(Source data)
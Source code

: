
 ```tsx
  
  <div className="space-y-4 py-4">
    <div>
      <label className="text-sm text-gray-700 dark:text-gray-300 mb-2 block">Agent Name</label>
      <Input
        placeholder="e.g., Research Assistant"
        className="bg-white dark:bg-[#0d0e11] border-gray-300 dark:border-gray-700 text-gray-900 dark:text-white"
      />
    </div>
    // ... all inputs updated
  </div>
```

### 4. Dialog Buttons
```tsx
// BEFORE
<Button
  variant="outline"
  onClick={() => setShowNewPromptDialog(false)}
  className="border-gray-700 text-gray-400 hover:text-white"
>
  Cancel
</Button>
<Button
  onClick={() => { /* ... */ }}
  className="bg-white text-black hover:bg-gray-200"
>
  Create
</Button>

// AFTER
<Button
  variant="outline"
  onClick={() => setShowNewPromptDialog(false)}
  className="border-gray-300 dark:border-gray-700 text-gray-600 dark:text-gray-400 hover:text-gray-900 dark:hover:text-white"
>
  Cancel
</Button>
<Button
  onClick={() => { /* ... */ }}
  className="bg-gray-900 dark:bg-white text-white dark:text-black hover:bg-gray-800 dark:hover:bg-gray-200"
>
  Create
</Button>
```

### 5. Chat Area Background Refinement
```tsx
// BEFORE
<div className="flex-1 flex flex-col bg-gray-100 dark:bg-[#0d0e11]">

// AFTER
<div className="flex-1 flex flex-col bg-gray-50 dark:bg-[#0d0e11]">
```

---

- **Requirement**
Filter the data for the string "text". Copy each matching line.

- **Solution for this task**
      <label className="text-sm text-gray-700 dark:text-gray-300 mb-2 block">Agent Name</label>
        className="bg-white dark:bg-[#0d0e11] border-gray-300 dark:border-gray-700 text-gray-900 dark:text-white"
  className="border-gray-700 text-gray-400 hover:text-white"
  className="bg-white text-black hover:bg-gray-200"
  className="border-gray-300 dark:border-gray-700 text-gray-600 dark:text-gray-400 hover:text-gray-900 dark:hover:text-white"
  className="bg-gray-900 dark:bg-white text-white dark:text-black hover:bg-gray-800 dark:hover:bg-gray-200"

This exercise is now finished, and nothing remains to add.